Depuis le 26 juillet 2023, le Niger traverse l’une des périodes les plus exigeantes de son histoire. Menaces extérieures, pressions internationales, et surtout, une guerre asymétrique menée par des groupes terroristes qui cherchent à semer le chaos. Dans ce contexte, une seule boussole a permis au pays de tenir : l’unité.
L’unité de l’Armée et des Forces de Défense et de Sécurité autour du Président de la République, le Général Abdourahamane Tiani.
L’unité du Conseil National pour la Sauvegarde de la Patrie, le CNSP, soudé derrière son chef.
Cette unité n’est pas un slogan. Elle se voit sur le terrain. Elle se vit dans les casernes, aux frontières, dans les zones où chaque jour des hommes et des femmes en treillis font face à l’ennemi. Quand les terroristes frappent pour diviser, la réponse des FDS est la même : rang serré, discipline, solidarité.

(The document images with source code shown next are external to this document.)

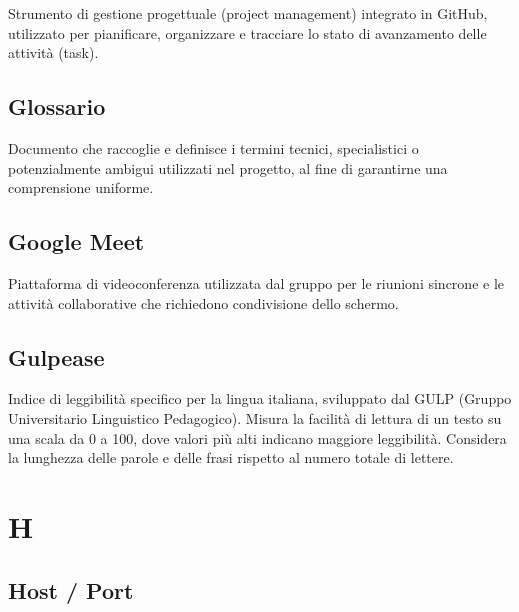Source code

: \documentclass[a4paper, 11pt, oneside]{scrartcl} %
\begin{document}

Strumento di gestione progettuale (project management) integrato in GitHub, utilizzato per pianificare, organizzare e tracciare lo stato di avanzamento delle attività (task).

\vspace{0.5cm}

\subsection*{Glossario}


Documento che raccoglie e definisce i termini tecnici, specialistici o potenzialmente ambigui utilizzati nel progetto, al fine di garantirne una comprensione uniforme.

\vspace{0.5cm}

\subsection*{Google Meet}


Piattaforma di videoconferenza utilizzata dal gruppo per le riunioni sincrone e le attività collaborative che richiedono condivisione dello schermo.

\vspace{0.5cm}

\subsection*{Gulpease}
Indice di leggibilità specifico per la lingua italiana, sviluppato dal GULP (Gruppo Universitario Linguistico Pedagogico). Misura la facilità di lettura di un testo su una scala da 0 a 100, dove valori più alti indicano maggiore leggibilità. Considera la lunghezza delle parole e delle frasi rispetto al numero totale di lettere.
\vspace{0.5cm}

\section*{H}

\subsection*{Host / Port}
\end{document}
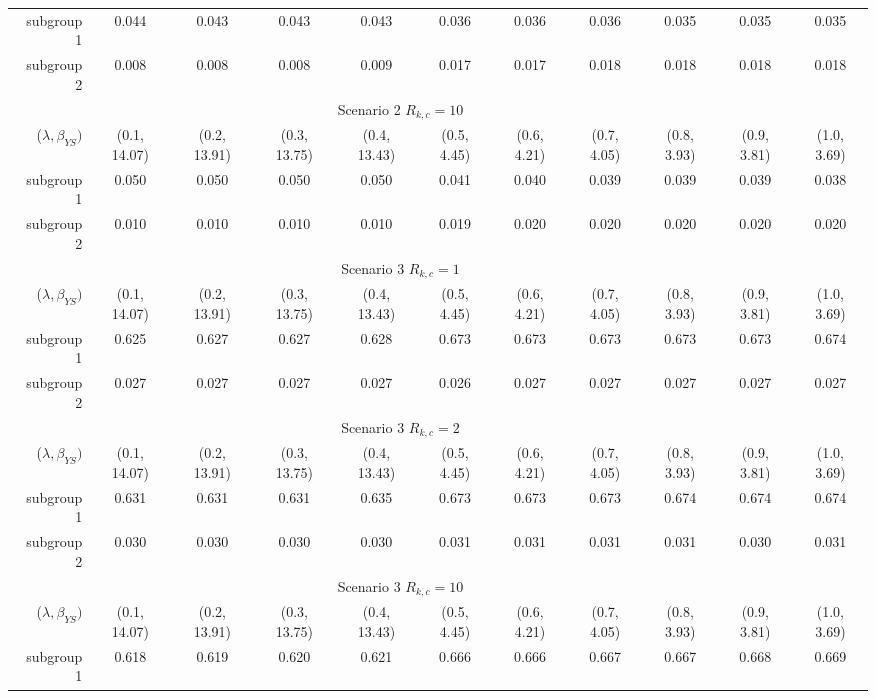 \begin{tabular}{rcccc>{\columncolor[gray]{0.9}}cccccc}
subgroup 1 &0.044 &0.043 &0.043 &0.043 &0.036 &0.036 &0.036 &0.035 &0.035 &0.035 \\ 
subgroup 2 &0.008 &0.008 &0.008 &0.009 &0.017 &0.017 &0.018 &0.018 &0.018 &0.018 \\ 
\bottomrule  
\multicolumn{10}{c}{Scenario 2 $R_{k,c} = 10$}\\ 
\midrule 
($\lambda, \beta_{YS})$ & (0.1, 14.07)&(0.2, 13.91)&(0.3, 13.75)&(0.4, 13.43)&(0.5, 4.45)&(0.6, 4.21)&(0.7, 4.05)&(0.8, 3.93)&(0.9, 3.81)&(1.0, 3.69) \\ 
subgroup 1 &0.050 &0.050 &0.050 &0.050 &0.041 &0.040 &0.039 &0.039 &0.039 &0.038 \\ 
subgroup 2 &0.010 &0.010 &0.010 &0.010 &0.019 &0.020 &0.020 &0.020 &0.020 &0.020 \\ 
\bottomrule  
\multicolumn{10}{c}{Scenario 3 $R_{k,c} = 1$}\\ 
\midrule 
($\lambda, \beta_{YS})$ & (0.1, 14.07) & (0.2, 13.91) & (0.3, 13.75) & (0.4, 13.43) & (0.5, 4.45) & (0.6, 4.21) & (0.7, 4.05) & (0.8, 3.93) & (0.9, 3.81) & (1.0, 3.69) \\
subgroup 1              & 0.625        & 0.627        & 0.627        & 0.628        & 0.673       & 0.673       & 0.673       & 0.673       & 0.673       & 0.674       \\
subgroup 2              & 0.027        & 0.027        & 0.027        & 0.027        & 0.026       & 0.027       & 0.027       & 0.027       & 0.027       & 0.027       \\
\bottomrule  
\multicolumn{10}{c}{Scenario 3 $R_{k,c} = 2$}\\ 
\midrule 
($\lambda, \beta_{YS})$ & (0.1, 14.07)&(0.2, 13.91)&(0.3, 13.75)&(0.4, 13.43)&(0.5, 4.45)&(0.6, 4.21)&(0.7, 4.05)&(0.8, 3.93)&(0.9, 3.81)&(1.0, 3.69) \\ 
subgroup 1 &0.631 &0.631 &0.631 &0.635 &0.673 &0.673 &0.673 &0.674 &0.674 &0.674 \\ 
subgroup 2 &0.030 &0.030 &0.030 &0.030 &0.031 &0.031 &0.031 &0.031 &0.030 &0.031 \\ 
\bottomrule  
\multicolumn{10}{c}{Scenario 3 $R_{k,c} = 10$}\\ 
\midrule 
($\lambda, \beta_{YS})$ & (0.1, 14.07) & (0.2, 13.91) & (0.3, 13.75) & (0.4, 13.43) & (0.5, 4.45) & (0.6, 4.21) & (0.7, 4.05) & (0.8, 3.93) & (0.9, 3.81) & (1.0, 3.69) \\
subgroup 1              & 0.618        & 0.619        & 0.620        & 0.621        & 0.666       & 0.666       & 0.667       & 0.667       & 0.668       & 0.669       \\

\end{tabular}
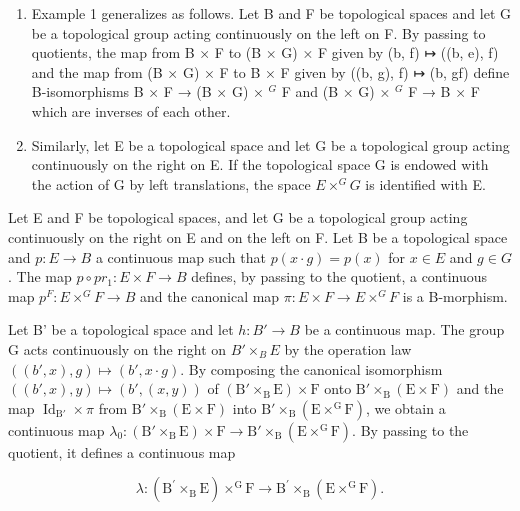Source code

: \begin{enumerate}
\def\labelenumi{\arabic{enumi})}
\setcounter{enumi}{1}
\item
  Example 1 generalizes as follows. Let B and F be topological spaces and let G be a topological group acting continuously on the left on F. By passing to quotients, the map from B × F to (B × G) × F given by (b, f) ↦ ((b, e), f) and the map from (B × G) × F to B × F given by ((b, g), f) ↦ (b, gf) define B-isomorphisms B × F → (B × G) × \(^{G}\) F and (B × G) × \(^{G}\) F → B × F which are inverses of each other.
\item
  Similarly, let E be a topological space and let G be a topological group acting continuously on the right on E. If the topological space G is endowed with the action of G by left translations, the space \(E \times^{G} G\) is identified with E.
\end{enumerate}

Let E and F be topological spaces, and let G be a topological group acting continuously on the right on E and on the left on F. Let B be a topological space and \(p\colon E \to B\) a continuous map such that \(p(x \cdot g) = p(x)\) for \(x \in E\) and \(g \in G\) . The map \(p \circ pr_{1}\colon E \times F \to B\) defines, by passing to the quotient, a continuous map \(p^{F}\colon E \times^{G} F \to B\) and the canonical map \(\pi\colon E \times F \to E \times^{G} F\) is a B-morphism.

Let B' be a topological space and let \(h\colon B'\to B\) be a continuous map. The group G acts continuously on the right on \(B'\times_{B}E\) by the operation law \(((b',x),g)\mapsto(b',x\cdot g)\). By composing the canonical isomorphism \(((b',x),y)\mapsto(b',(x,y))\) of \((\mathrm{B}'\times_{\mathrm{B}}\mathrm{E})\times\mathrm{F}\) onto \(\mathrm{B}'\times_{\mathrm{B}}(\mathrm{E}\times\mathrm{F})\) and the map \(\operatorname{Id}_{\mathrm{B}'}\times\pi\) from \(\mathrm{B}'\times_{\mathrm{B}}(\mathrm{E}\times\mathrm{F})\) into \(\mathrm{B}'\times_{\mathrm{B}}(\mathrm{E}\times^{\mathrm{G}}\mathrm{F})\), we obtain a continuous map \(\lambda_{0}\colon(\mathrm{B}'\times_{\mathrm{B}}\mathrm{E})\times\mathrm{F}\to\mathrm{B}'\times_{\mathrm{B}}(\mathrm{E}\times^{\mathrm{G}}\mathrm{F})\). By passing to the quotient, it defines a continuous map

\[
\lambda \colon (\mathrm{B} ^ {\prime} \times_ {\mathrm{B}} \mathrm{E}) \times^ {\mathrm{G}} \mathrm{F} \rightarrow \mathrm{B} ^ {\prime} \times_ {\mathrm{B}} (\mathrm{E} \times^ {\mathrm{G}} \mathrm{F}).
\]

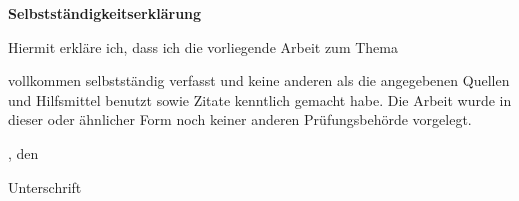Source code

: \begin{center}
\textsf{\textbf{\large Selbstständigkeitserklärung}}
\end{center}
\noindent Hiermit erkläre ich, dass ich die vorliegende Arbeit zum Thema

\begin{center}
\textsf{\textbf{\docTitle}}
\end{center}

\noindent vollkommen selbstständig verfasst und keine anderen als die
angegebenen Quellen und Hilfsmittel benutzt sowie Zitate kenntlich gemacht
habe. Die Arbeit wurde in dieser oder ähnlicher Form noch keiner anderen
Prüfungsbehörde vorgelegt.
\vspace{3cm}

\noindent \docTown, den \docDate

\vspace{1.7cm}

\noindent Unterschrift
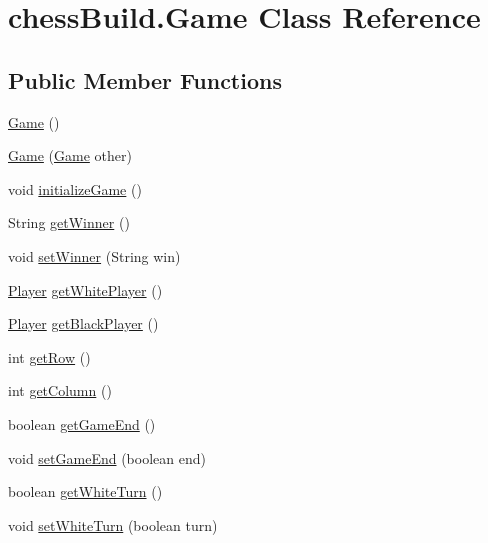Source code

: \hypertarget{classchess_build_1_1_game}{}\section{chess\+Build.\+Game Class Reference}
\label{classchess_build_1_1_game}
\subsection*{Public Member Functions}
\begin{DoxyCompactItemize}
\item 
\hyperlink{classchess_build_1_1_game_aaaf23256b0a8d37893c6671d17e7a163}{Game} ()
\item 
\hyperlink{classchess_build_1_1_game_a0d9475651b9d1824074a45bae670c03a}{Game} (\hyperlink{classchess_build_1_1_game}{Game} other)
\item 
void \hyperlink{classchess_build_1_1_game_a5a575d1b5298b7ddee17f08a1784153b}{initialize\+Game} ()
\item 
String \hyperlink{classchess_build_1_1_game_af10e6d9b2b1192e1381a4ae3cffbca5c}{get\+Winner} ()
\item 
void \hyperlink{classchess_build_1_1_game_a6bc01e50f0e37b437db78cb029807d25}{set\+Winner} (String win)
\item 
\hyperlink{classchess_build_1_1_player}{Player} \hyperlink{classchess_build_1_1_game_aa2ae560bff80ac9628ffee5b4fa57b33}{get\+White\+Player} ()
\item 
\hyperlink{classchess_build_1_1_player}{Player} \hyperlink{classchess_build_1_1_game_a1aa884addf9d116b66cd8643995144a4}{get\+Black\+Player} ()
\item 
int \hyperlink{classchess_build_1_1_game_a6271b0abcddb945758b3a70ec3a2be47}{get\+Row} ()
\item 
int \hyperlink{classchess_build_1_1_game_a6c917e051708604f5385062146e2880c}{get\+Column} ()
\item 
boolean \hyperlink{classchess_build_1_1_game_abf2a3e04a58e0ed986dc5951002b3af6}{get\+Game\+End} ()
\item 
void \hyperlink{classchess_build_1_1_game_ac6400be2899f19c3ee57cc5946ea4154}{set\+Game\+End} (boolean end)
\item 
boolean \hyperlink{classchess_build_1_1_game_a5ef5fc90fd60545c3b70a1eff98ce306}{get\+White\+Turn} ()
\item 
void \hyperlink{classchess_build_1_1_game_a32d1a61488dc1af6c1d33c3ff2f40bd1}{set\+White\+Turn} (boolean turn)
\item 

\end{DoxyCompactItemize}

Malgré les attaques, malgré les pertes, malgré la fatigue, il n’y a pas eu de fissure. Pas de voix discordante. Pas de calcul personnel. Le CNSP parle d’une seule voix. Les chefs militaires et les hommes de troupe avancent au même pas. Du Général Tiani au dernier soldat, la chaîne de commandement tient parce que la confiance tient.
Pourquoi cette unité résiste ? Parce qu’elle repose sur la discipline. La discipline, c’est accepter de se soumettre à un objectif commun plus grand que soi : la patrie. C’est comprendre que la stabilité du Niger ne se négocie pas. C’est savoir que devant l’adversité, l’éclatement tue et la cohésion sauve.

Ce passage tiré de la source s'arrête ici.